高校時代、かなり個性的な人が集まるような高校に通っていました。自分のスタイルを隠さず、相手も否定しないような自由な校風でした。周りの個性が強い中で、私は、何か頭一つでるような才能もない代わりに、なんでも普通ぐらいできるし、顔もいろんな人から「遠い親戚にいそうなタイプ」と言われるような特徴のなさで、「自分って普通だな」ということを痛感させられました。

専門性でとがった人が、本当にうらやましかった。キラキラして見えた

どこにでもいるタイプだからこそ、ここで生きていくという場所をずっと決めかねていました。何か一つのことにパラメーターが全振りして他は全部0ぐらい、専門性でとがった人が本当にうらやましかった。なんでそんなに頑張れるんだろうと思うぐらい、信念をもって自分がやりたいことをやっていて、キラキラして見えていました。

 大学に入って、私服なのにみんな同じような恰好をしていたり、なんとか共通点を見つけて友達の輪を作ろうとしているのを見て、「普通がマジョリティ」ということに衝撃を受けました。むしろ、みんな「普通になろう」「他の人と合わせよう」と意識しているのかと思うぐらいでした。安心すると同時に、「なんかつまんないな」と思いました。高校で出会った個性的な人たちから、知らず知らずのうちに自分がたくさんエネルギーをもらって、行動のモチベーションになっていたことに気づきました。

演劇サークルの新歓公演を覗いて。意思は伝わり、ワクワクした

 エネルギーが枯渇しそうになった時に、たまたま演劇サークルの新歓公演のチラシをもらって覗きに行きました。演技もみんな自分のクセが強くて統一感はあるとは言いにくく、脚本も作者の願望が駄々洩れだったのですが、意思はすごく伝わってきて、ワクワクしたのを覚えています。次の週には入団していました。

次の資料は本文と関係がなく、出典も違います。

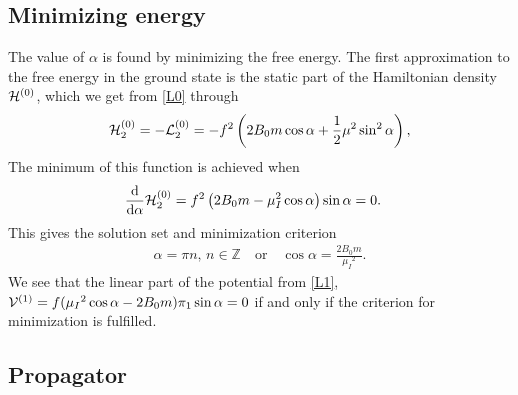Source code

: \subsection*{Minimizing energy}
The value of $\alpha$ is found by minimizing the free energy. 
The first approximation to the free energy in the ground state is the static part of the Hamiltonian density $\mathcal{H}^{(0)}$, which we get from \autoref{L0} through
\begin{equation}
    \mathcal{H}_2^{(0)} = - \mathcal{L}_2^{(0)} = 
    -f^2   
    \left(
        2B_0m \cos{\alpha}
        + \frac{1}{2} \mu^2 \sin^2{\alpha}
    \right),
\end{equation}
The minimum of this function is achieved when
\begin{align*}
    &\dv{\alpha} \mathcal{H}_2^{(0)} 
    = f^2\left(2B_0m - \mu_I^2\cos{\alpha}\right)\sin{\alpha}
    = 0.
\end{align*}
This gives the solution set and minimization criterion
\begin{align}
    \alpha = \pi n, \, n \in \mathbb{Z} \quad
    \mathrm{or} \quad
    \cos{\alpha} = \frac{2B_0m}{\mu_I{}^2}.
\end{align}
We see that the linear part of the potential from \autoref{L1}, $\mathcal{V}^{(1)} = f(\mu_I{}^2\cos{\alpha} - 2B_0m)\pi_1 \sin{\alpha}= 0$ if and only if the criterion for minimization is fulfilled.

\subsection*{Propagator}

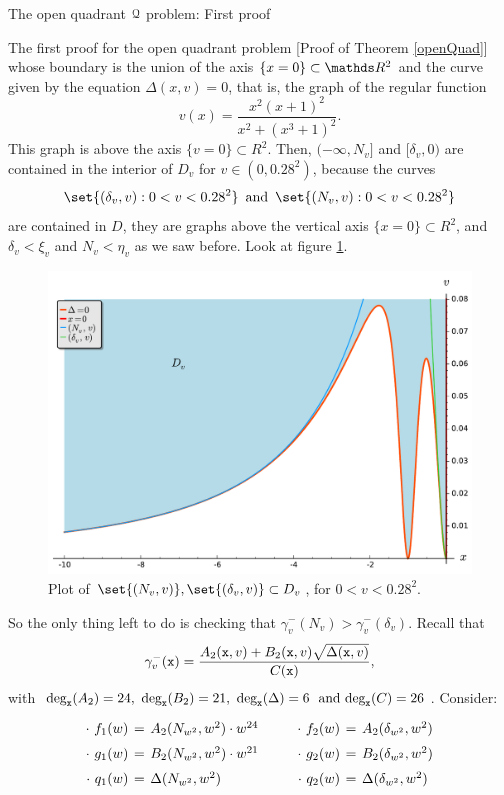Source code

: \documentclass[11pt, a4paper, english, twoside, notitlepage, openright]{report}
\begin{document}
\begin{chapter}{The open quadrant $\mathcal{Q}$ problem: First proof}
\begin{section}{The first proof for the open quadrant problem} [Proof of Theorem \ref{openQuad}]
$$$$ 
whose boundary is the union of the axis $\{x=0\}\subset\R^2$ and the curve given by the equation $\Delta(x,v)=0$, that is, the graph of the regular function
$$
v(x)=\frac{x^2(x+1)^2}{x^2+(x^3+1)^2}.
$$
This graph is above the axis $\{v=0\}\subset R^2$. Then, $(-\infty,N_v]$ and $[\delta_v,0)$ are contained in the interior of $D_v$ for $v\in (0, 0.28^2)$, because the curves 
$$
\set{(\delta_v,v):0<v<0.28^2}\, \, \, \text{and}\, \, \, \set{(N_v,v):0<v<0.28^2}
$$ 
are contained in $D$, they are graphs above the vertical axis $\{x=0\}\subset R^2$, and $\delta_v<\xi_v$ and $N_v<\eta_v$ as we saw before. Look at figure \ref{fig:nice_plot}.

\begin{figure}[h]
\centering
\includegraphics[width=1\textwidth]{plots/ch1_15_nice_plot.pdf}
\caption{Plot of $\set{(N_v,v)}, \set{(\delta_v,v)}\subset D_v$, for $0<v<0.28^2$.\label{fig:nice_plot}}
\end{figure}
So the only thing left to do is checking that $\gamma_v^-(N_v)>\gamma_v^-(\delta_v)$. Recall that 
$$
\gamma_v^-({\tt x})=\dfrac{A_2({\tt x},v)+B_2({\tt x},v)\sqrt{\Delta({\tt x},v)}}{C({\tt x})},
$$
with $\text{deg}_{\tt x}(A_2)=24,\, \, \text{deg}_{\tt x}(B_2)=21,\, \, \text{deg}_{\tt x}(\Delta)=6\, \, \text{ and }\text{deg}_{\tt x}(C)=26$. Consider:
$$
\arraycolsep=2pt\def\arraystretch{1.5}
\begin{array}{rclcrcl}
\cdot\ f_1(w)&=&A_2(N_{w^2},w^2)\cdot w^{24}& \qquad &\cdot\ f_2(w)&=& A_2(\delta_{w^2},w^2)\\
\cdot\ g_1(w)&=&B_2(N_{w^2},w^2)\cdot w^{21}& \qquad &\cdot\ g_2(w)&=&B_2(\delta_{w^2},w^2)\\
\cdot\ q_1(w)&=&\Delta(N_{w^2},w^2)& \qquad &\cdot\ q_2(w)&=&\Delta(\delta_{w^2},w^2)\\

\end{array}$$
\end{section}
\end{chapter}
\end{document}
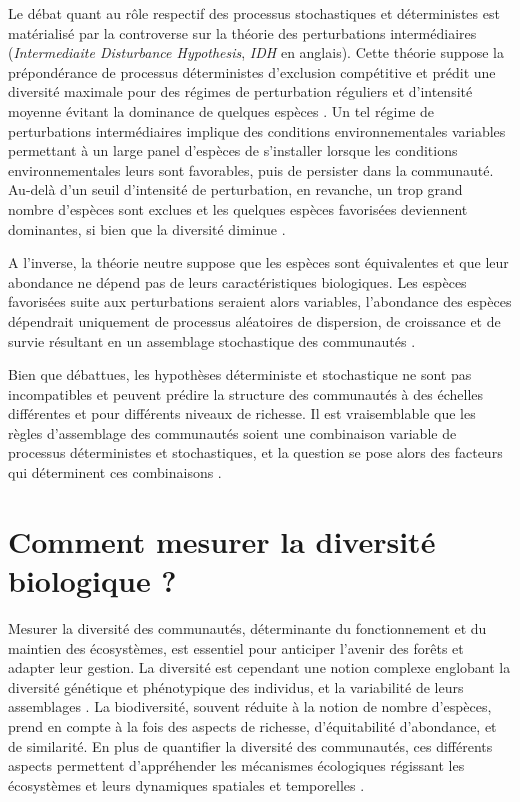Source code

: \documentclass[
  11pt,
  french,
  A4paper,
  extrafontsizes,onecolumn,openright
  ]{memoir}
\begin{document}
Le débat quant au rôle respectif des processus stochastiques et
déterministes est matérialisé par la controverse sur la théorie des
perturbations intermédiaires (\emph{Intermediaite Disturbance
Hypothesis}, \emph{IDH} en anglais). Cette théorie suppose la
prépondérance de processus déterministes d'exclusion compétitive et
prédit une diversité maximale pour des régimes de perturbation réguliers
et d'intensité moyenne évitant la dominance de quelques espèces
\autocite{Molino2001}. Un tel régime de perturbations intermédiaires
implique des conditions environnementales variables permettant à un
large panel d'espèces de s'installer lorsque les conditions
environnementales leurs sont favorables, puis de persister dans la
communauté. Au-delà d'un seuil d'intensité de perturbation, en revanche,
un trop grand nombre d'espèces sont exclues et les quelques espèces
favorisées deviennent dominantes, si bien que la diversité diminue
\autocites{Chesson2000}{Kariuki2006a}{Berry2008a}.

A l'inverse, la théorie neutre suppose que les espèces sont équivalentes
et que leur abondance ne dépend pas de leurs caractéristiques
biologiques. Les espèces favorisées suite aux perturbations seraient
alors variables, l'abondance des espèces dépendrait uniquement de
processus aléatoires de dispersion, de croissance et de survie résultant
en un assemblage stochastique des communautés \autocite{Hubbell2001}.

Bien que débattues, les hypothèses déterministe et stochastique ne sont
pas incompatibles et peuvent prédire la structure des communautés à des
échelles différentes et pour différents niveaux de richesse. Il est
vraisemblable que les règles d'assemblage des communautés soient une
combinaison variable de processus déterministes et stochastiques, et la
question se pose alors des facteurs qui déterminent ces combinaisons
\autocite{Chave2004}.

\section{Comment mesurer la diversité biologique
?}\label{comment-mesurer-la-diversite-biologique}

Mesurer la diversité des communautés, déterminante du fonctionnement et
du maintien des écosystèmes, est essentiel pour anticiper l'avenir des
forêts et adapter leur gestion. La diversité est cependant une notion
complexe englobant la diversité génétique et phénotypique des individus,
et la variabilité de leurs assemblages \autocite{Loreau2005}. La
biodiversité, souvent réduite à la notion de nombre d'espèces, prend en
compte à la fois des aspects de richesse, d'équitabilité d'abondance, et
de similarité. En plus de quantifier la diversité des communautés, ces
différents aspects permettent d'appréhender les mécanismes écologiques
régissant les écosystèmes et leurs dynamiques spatiales et temporelles
\autocites{Purvis2000}{Loreau2005}.
\end{document}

 サークルに入ってしばらくたったある日、座組の役者がそろわないという相談を受けました。面白いのに実現されないのはもったいないなと思い、「うちのサークルじゃないけど隣のサークルの○○君は?脚本の作風に合うと思うけど」と知り合いを紹介しました。この時紹介した人は、その後その人の作品に欠かせない役者になりました。サークルに入って、たくさん面白い人たちに出会い、たくさんの面白い脚本の構想を聞きましたが、全部が全部実現されることもなく、実現に至らなかった構想もたくさんあります。この件は本当に簡単なやりとりでしたが、そういう小さなきっかけを作ることでもアイデアの実現をサポートできることもあるんだと思いました。

自分のワクワク感を大事に、誰かのユニークなアイデアを実現したい

こういった体験を積み重ねる中で、私は自分からアイデアを出すのが向いていない分、面白い人やその人が持っているワクワクするアイデアサポートし、世の中との接点を広げていけるような人になりたいと思うようになりました。

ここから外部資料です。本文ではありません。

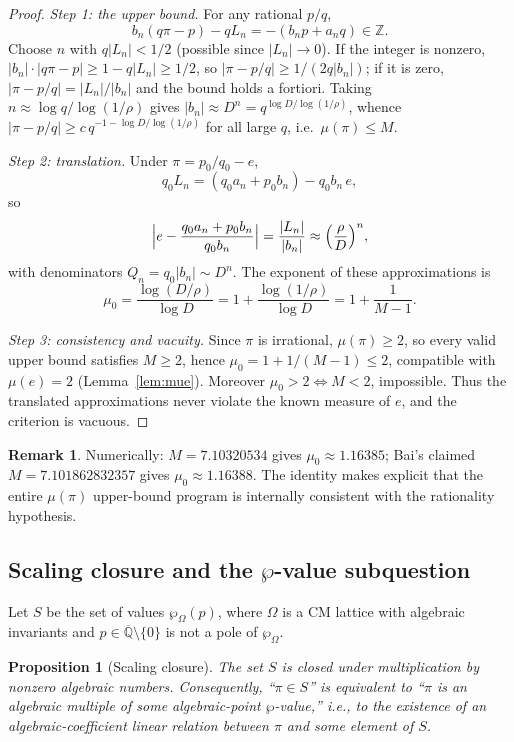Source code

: \documentclass[11pt]{amsart}
\newtheorem{proposition}[theorem]{Proposition}
\theoremstyle{definition}
\newtheorem{remark}[theorem]{Remark}
\theoremstyle{remark}
\numberwithin{equation}{section}
\newcommand{\Z}{\mathbb{Z}}
\newcommand{\Qbar}{\overline{\mathbb{Q}}}
\newcommand{\irr}{\mu}
\newcommand{\ee}{e}
\begin{document}
\begin{proof}
\emph{Step 1: the upper bound.} For any rational $p/q$,
\[
b_n(q\pi-p)-qL_n=-(b_np+a_nq)\in\Z.
\]
Choose $n$ with $q|L_n|<1/2$ (possible since $|L_n|\to0$). If the integer is nonzero, $|b_n|\cdot|q\pi-p|\ge1-q|L_n|\ge1/2$, so $|\pi-p/q|\ge1/(2q|b_n|)$; if it is zero, $|\pi-p/q|=|L_n|/|b_n|$ and the bound holds a fortiori. Taking $n\approx\log q/\log(1/\rho)$ gives $|b_n|\approx D^n=q^{\log D/\log(1/\rho)}$, whence $|\pi-p/q|\ge c\,q^{-1-\log D/\log(1/\rho)}$ for all large $q$, i.e.\ $\irr(\pi)\le M$.

\emph{Step 2: translation.} Under $\pi=p_0/q_0-e$,
\[
q_0L_n=(q_0a_n+p_0b_n)-q_0b_n\,e,
\]
so
\[
\Bigl|e-\frac{q_0a_n+p_0b_n}{q_0b_n}\Bigr|=\frac{|L_n|}{|b_n|}\approx\Bigl(\frac\rho D\Bigr)^n,
\]
with denominators $Q_n=q_0|b_n|\sim D^n$. The exponent of these approximations is
\[
\irr_0=\frac{\log(D/\rho)}{\log D}=1+\frac{\log(1/\rho)}{\log D}=1+\frac1{M-1}.
\]

\emph{Step 3: consistency and vacuity.} Since $\pi$ is irrational, $\irr(\pi)\ge2$, so every valid upper bound satisfies $M\ge2$, hence $\irr_0=1+1/(M-1)\le2$, compatible with $\irr(\ee)=2$ (Lemma~\ref{lem:mue}). Moreover $\irr_0>2\iff M<2$, impossible. Thus the translated approximations never violate the known measure of $\ee$, and the criterion is vacuous.
\end{proof}

\begin{remark}
Numerically: $M=7.10320534$ gives $\irr_0\approx1.16385$; Bai's claimed $M=7.101862832357$ \cite{Bai2026} gives $\irr_0\approx1.16388$. The identity makes explicit that the entire $\irr(\pi)$ upper-bound program is internally consistent with the rationality hypothesis.
\end{remark}

\subsection{Scaling closure and the \texorpdfstring{$\wp$}{wp}-value subquestion}

Let $S$ be the set of values $\wp_\Omega(p)$, where $\Omega$ is a CM lattice with algebraic invariants and $p\in\Qbar\setminus\{0\}$ is not a pole of $\wp_\Omega$.

\begin{proposition}[Scaling closure]\label{prop:scaling}
The set $S$ is closed under multiplication by nonzero algebraic numbers. Consequently, ``$\pi\in S$'' is equivalent to ``$\pi$ is an algebraic multiple of some algebraic-point $\wp$-value,'' i.e., to the existence of an algebraic-coefficient linear relation between $\pi$ and some element of $S$.
\end{proposition}
\end{document}
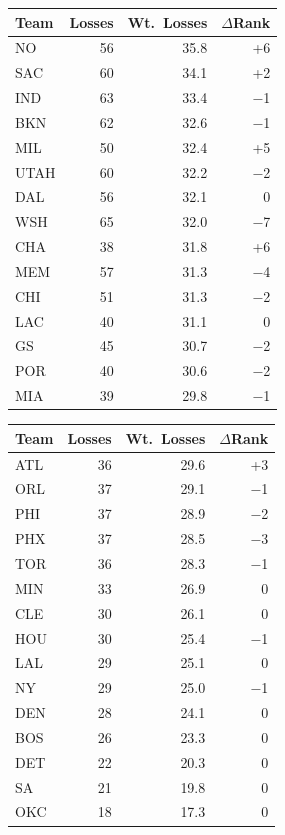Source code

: \documentclass[11pt]{article}
\begin{document}
\begin{table}[H]
\centering
\begin{minipage}[t]{0.48\textwidth}
\centering
\begin{tabular}{lrrr}
\toprule
Team & Losses & Wt.\ Losses & $\Delta$Rank \\
\midrule
NO   & 56 & 35.8 & +6 \\
SAC  & 60 & 34.1 & +2 \\
IND  & 63 & 33.4 & $-$1 \\
BKN  & 62 & 32.6 & $-$1 \\
MIL  & 50 & 32.4 & +5 \\
UTAH & 60 & 32.2 & $-$2 \\
DAL  & 56 & 32.1 & 0 \\
WSH  & 65 & 32.0 & $-$7 \\
CHA  & 38 & 31.8 & +6 \\
MEM  & 57 & 31.3 & $-$4 \\
CHI  & 51 & 31.3 & $-$2 \\
LAC  & 40 & 31.1 & 0 \\
GS   & 45 & 30.7 & $-$2 \\
POR  & 40 & 30.6 & $-$2 \\
MIA  & 39 & 29.8 & $-$1 \\
\bottomrule
\end{tabular}
\end{minipage}%
\hfill
\begin{minipage}[t]{0.48\textwidth}
\centering
\begin{tabular}{lrrr}
\toprule
Team & Losses & Wt.\ Losses & $\Delta$Rank \\
\midrule
ATL  & 36 & 29.6 & +3 \\
ORL  & 37 & 29.1 & $-$1 \\
PHI  & 37 & 28.9 & $-$2 \\
PHX  & 37 & 28.5 & $-$3 \\
TOR  & 36 & 28.3 & $-$1 \\
MIN  & 33 & 26.9 & 0 \\
CLE  & 30 & 26.1 & 0 \\
HOU  & 30 & 25.4 & $-$1 \\
LAL  & 29 & 25.1 & 0 \\
NY   & 29 & 25.0 & $-$1 \\
DEN  & 28 & 24.1 & 0 \\
BOS  & 26 & 23.3 & 0 \\
DET  & 22 & 20.3 & 0 \\
SA   & 21 & 19.8 & 0 \\
OKC  & 18 & 17.3 & 0 \\
\bottomrule
\end{tabular}
\end{minipage}
\end{table}
\end{document}
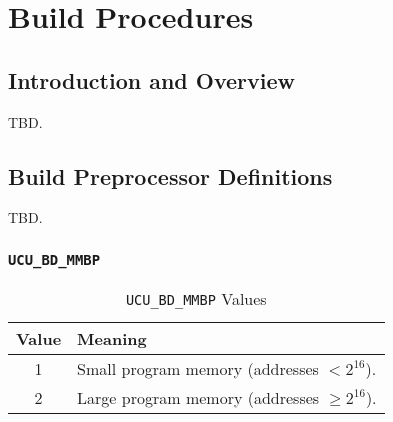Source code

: 
\chapter{\emph{\productbasenameshort{}} Build Procedures}        
\label{cbpc0}

\section{Introduction and Overview}
\label{cbpc0:siov0}

TBD.


\section{Build Preprocessor Definitions}
\label{cbpc0:sbpd0}

TBD.


\subsection{\texttt{UCU\_BD\_MMBP}}
\label{cbpc0:sbpd0:smmp0}

\begin{table}
\caption{\texttt{UCU\_BD\_MMBP} Values}
\label{tbl:cbpc0:sbpd0:smmp0:01}
\begin{center}
\begin{tabular}{|c|l|}
\hline
Value         & Meaning                                                          \\
\hline
\hline
1             & Small program memory (addresses $<2^{16}$).                      \\
\hline
2             & Large program memory (addresses $\geq 2^{16}$).                  \\
\hline
\end{tabular}
\end{center}
\end{table}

 私は今、リサーチャーとして商品開発をサポートする仕事をしています。マーケターの着眼をもとに作られたアイデアの実現に向けた戦略作りをサポートし、市場に投入するのがミッションです。一緒に仕事をする人にとって、出会っていたのが自分じゃなくてもよかったかもしれないけど、自分と出会えてよかったと思ってもらえたらいいなと思っています。
これからも誰かのユニークなアイデアに対して自分が純粋に感じたワクワク感を大事に、そのアイデアを実現し、多くの人に届ける仕事をしていきたいです。